Stored data entries

╔══

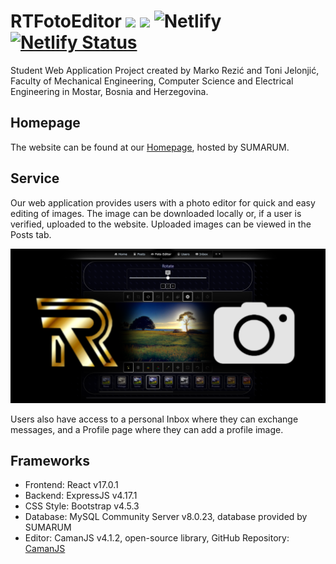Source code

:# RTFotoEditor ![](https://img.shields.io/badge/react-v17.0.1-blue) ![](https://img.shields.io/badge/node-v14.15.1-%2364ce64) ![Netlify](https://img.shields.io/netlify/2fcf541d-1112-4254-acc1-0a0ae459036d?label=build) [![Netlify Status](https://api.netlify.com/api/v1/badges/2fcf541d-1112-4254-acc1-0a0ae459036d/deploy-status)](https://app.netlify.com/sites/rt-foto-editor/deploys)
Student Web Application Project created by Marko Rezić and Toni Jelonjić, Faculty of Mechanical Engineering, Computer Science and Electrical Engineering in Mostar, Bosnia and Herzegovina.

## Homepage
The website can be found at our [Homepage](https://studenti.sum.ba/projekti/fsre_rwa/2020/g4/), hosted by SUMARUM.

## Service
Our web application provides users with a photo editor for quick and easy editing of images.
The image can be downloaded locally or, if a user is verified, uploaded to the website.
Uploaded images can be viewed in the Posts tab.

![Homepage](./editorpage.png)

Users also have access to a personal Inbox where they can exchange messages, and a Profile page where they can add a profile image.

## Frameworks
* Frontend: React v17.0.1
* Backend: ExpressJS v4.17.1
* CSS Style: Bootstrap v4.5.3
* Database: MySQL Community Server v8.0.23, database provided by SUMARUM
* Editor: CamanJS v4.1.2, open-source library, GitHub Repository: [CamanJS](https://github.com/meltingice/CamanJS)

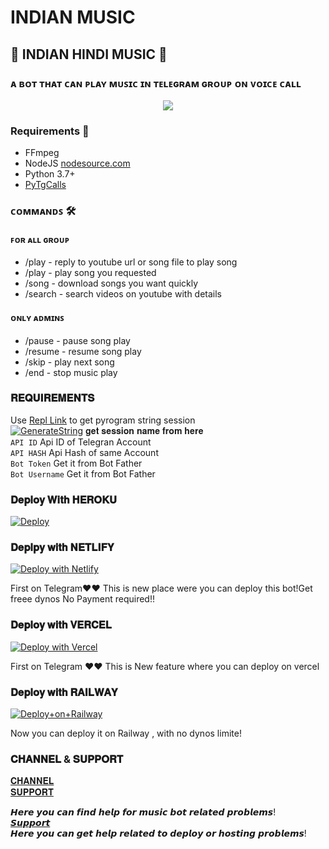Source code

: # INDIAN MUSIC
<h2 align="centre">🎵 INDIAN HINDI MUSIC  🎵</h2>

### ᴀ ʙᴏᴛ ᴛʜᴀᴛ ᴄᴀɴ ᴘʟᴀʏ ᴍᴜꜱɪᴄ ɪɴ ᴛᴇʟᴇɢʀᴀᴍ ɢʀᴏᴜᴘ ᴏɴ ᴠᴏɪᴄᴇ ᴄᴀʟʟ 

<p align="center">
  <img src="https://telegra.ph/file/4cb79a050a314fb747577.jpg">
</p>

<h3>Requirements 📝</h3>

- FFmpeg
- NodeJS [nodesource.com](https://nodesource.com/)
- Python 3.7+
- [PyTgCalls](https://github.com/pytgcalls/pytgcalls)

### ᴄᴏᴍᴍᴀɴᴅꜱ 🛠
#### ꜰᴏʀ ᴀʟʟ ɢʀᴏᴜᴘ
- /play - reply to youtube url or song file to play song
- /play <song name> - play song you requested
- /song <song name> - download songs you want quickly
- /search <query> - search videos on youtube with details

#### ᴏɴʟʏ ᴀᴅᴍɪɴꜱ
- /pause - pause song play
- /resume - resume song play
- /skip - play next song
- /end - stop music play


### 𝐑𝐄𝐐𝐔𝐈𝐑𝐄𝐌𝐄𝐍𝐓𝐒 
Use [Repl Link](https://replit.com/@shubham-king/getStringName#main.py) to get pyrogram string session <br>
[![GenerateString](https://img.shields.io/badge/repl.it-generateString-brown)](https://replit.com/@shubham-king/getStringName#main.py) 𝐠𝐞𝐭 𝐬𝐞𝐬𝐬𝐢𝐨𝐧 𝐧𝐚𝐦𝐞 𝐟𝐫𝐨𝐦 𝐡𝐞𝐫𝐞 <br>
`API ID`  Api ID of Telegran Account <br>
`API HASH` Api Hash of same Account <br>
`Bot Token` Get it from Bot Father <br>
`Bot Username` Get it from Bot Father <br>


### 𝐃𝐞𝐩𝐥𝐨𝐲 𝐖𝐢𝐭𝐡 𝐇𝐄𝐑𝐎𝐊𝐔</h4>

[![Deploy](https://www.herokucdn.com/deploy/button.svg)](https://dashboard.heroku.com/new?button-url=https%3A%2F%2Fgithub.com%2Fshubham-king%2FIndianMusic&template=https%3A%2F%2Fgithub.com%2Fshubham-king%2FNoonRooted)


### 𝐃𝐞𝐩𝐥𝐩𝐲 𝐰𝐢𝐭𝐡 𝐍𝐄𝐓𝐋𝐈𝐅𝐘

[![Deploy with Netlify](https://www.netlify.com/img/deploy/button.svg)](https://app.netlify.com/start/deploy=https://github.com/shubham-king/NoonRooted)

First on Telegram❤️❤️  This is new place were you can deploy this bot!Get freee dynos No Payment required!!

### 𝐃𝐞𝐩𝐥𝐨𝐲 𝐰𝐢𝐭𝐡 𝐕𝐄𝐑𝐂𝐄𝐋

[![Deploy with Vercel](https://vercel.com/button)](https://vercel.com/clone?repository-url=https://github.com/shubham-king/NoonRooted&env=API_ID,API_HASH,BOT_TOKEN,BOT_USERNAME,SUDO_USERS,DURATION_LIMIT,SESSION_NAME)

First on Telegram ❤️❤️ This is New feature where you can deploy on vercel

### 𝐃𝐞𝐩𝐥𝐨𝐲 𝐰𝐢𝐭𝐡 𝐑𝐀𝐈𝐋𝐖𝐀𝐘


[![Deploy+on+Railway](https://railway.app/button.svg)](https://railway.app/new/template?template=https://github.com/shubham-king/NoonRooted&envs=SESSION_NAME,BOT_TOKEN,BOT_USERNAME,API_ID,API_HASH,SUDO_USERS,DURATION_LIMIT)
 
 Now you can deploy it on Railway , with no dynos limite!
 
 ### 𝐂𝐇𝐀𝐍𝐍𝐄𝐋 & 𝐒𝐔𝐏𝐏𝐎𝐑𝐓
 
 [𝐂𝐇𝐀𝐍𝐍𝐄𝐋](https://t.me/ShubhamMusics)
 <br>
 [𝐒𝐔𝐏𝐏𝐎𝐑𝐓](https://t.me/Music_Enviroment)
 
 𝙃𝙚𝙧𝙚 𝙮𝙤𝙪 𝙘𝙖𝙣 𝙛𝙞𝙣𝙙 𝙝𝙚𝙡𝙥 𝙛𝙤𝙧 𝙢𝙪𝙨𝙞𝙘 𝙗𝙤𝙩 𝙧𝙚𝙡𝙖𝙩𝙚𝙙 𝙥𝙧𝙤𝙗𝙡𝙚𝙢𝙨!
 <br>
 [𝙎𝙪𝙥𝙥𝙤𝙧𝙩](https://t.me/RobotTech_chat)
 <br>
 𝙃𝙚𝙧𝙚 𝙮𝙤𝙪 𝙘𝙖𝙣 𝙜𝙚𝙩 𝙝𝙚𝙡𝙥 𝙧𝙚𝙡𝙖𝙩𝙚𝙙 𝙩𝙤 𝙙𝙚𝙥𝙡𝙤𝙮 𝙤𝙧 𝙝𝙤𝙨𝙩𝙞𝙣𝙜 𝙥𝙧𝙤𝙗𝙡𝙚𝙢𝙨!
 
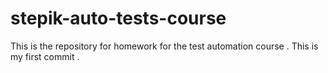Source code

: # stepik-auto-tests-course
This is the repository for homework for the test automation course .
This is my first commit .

╚══
╔══

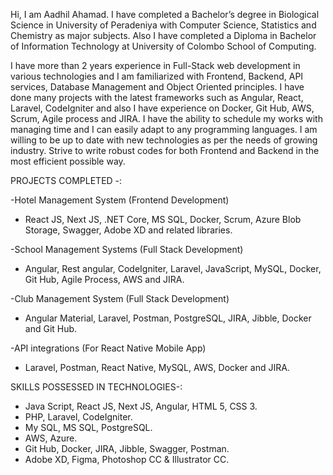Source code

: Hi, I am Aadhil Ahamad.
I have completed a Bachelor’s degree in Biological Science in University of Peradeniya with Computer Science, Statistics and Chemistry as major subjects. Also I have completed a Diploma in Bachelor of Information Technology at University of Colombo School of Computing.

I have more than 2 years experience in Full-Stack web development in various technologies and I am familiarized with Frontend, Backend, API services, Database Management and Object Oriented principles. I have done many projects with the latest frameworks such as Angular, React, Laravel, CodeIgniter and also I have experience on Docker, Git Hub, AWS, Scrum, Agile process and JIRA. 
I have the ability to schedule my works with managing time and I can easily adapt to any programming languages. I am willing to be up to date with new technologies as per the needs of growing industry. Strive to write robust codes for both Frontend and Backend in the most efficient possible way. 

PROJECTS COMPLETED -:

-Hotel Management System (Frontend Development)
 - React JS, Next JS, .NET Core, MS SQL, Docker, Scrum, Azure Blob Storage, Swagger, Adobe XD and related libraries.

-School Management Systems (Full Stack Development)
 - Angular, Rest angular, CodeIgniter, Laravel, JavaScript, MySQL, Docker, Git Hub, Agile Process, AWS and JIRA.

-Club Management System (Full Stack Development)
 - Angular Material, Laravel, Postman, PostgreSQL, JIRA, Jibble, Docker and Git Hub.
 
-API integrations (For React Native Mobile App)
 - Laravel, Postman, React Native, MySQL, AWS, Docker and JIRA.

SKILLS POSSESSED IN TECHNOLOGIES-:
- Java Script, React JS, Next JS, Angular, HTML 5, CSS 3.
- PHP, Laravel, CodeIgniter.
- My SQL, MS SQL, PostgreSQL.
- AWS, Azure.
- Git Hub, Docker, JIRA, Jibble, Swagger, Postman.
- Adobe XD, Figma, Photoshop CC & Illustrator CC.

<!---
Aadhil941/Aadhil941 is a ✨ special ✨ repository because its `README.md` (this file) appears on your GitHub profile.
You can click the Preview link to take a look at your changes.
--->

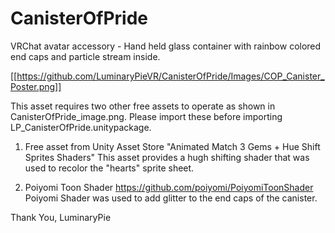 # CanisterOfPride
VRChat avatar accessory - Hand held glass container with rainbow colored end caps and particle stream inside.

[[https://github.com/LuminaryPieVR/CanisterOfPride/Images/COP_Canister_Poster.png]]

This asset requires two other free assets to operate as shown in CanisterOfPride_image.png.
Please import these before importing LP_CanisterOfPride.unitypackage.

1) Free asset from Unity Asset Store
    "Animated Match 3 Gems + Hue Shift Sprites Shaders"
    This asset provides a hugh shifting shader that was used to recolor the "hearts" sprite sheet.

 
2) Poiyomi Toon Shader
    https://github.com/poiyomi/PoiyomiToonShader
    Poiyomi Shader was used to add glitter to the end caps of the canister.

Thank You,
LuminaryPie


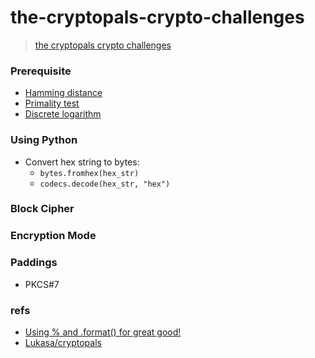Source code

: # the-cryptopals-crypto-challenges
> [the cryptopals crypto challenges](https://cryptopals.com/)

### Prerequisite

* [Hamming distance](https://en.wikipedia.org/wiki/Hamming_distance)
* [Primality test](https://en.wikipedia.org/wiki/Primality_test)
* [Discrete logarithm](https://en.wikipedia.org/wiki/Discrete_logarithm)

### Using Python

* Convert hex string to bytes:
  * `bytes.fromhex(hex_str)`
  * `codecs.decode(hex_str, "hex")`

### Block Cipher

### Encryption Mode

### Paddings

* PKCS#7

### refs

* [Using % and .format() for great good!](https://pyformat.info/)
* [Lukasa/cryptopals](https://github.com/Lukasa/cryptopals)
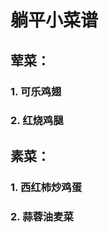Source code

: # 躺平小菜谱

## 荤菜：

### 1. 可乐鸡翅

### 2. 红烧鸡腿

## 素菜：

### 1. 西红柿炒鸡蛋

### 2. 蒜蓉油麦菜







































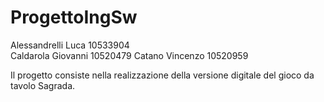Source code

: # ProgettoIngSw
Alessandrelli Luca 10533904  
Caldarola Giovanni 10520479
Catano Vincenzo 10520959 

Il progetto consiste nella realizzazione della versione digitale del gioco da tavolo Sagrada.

╚══

--- How to complete this task ---
Look above for the line with "### Paddings", then print it and each line after it down to and including the line with "Il progetto consiste". Leave out the pictures and keep the wording exact.

--- Task output ---
### Paddings

* PKCS#7

### refs

* [Using % and .format() for great good!](https://pyformat.info/)
* [Lukasa/cryptopals](https://github.com/Lukasa/cryptopals)
Source code

: # 躺平小菜谱

## 荤菜：

### 1. 可乐鸡翅

### 2. 红烧鸡腿

## 素菜：

### 1. 西红柿炒鸡蛋

### 2. 蒜蓉油麦菜







































Source code

: # ProgettoIngSw
Alessandrelli Luca 10533904  
Caldarola Giovanni 10520479
Catano Vincenzo 10520959 

Il progetto consiste nella realizzazione della versione digitale del gioco da tavolo Sagrada.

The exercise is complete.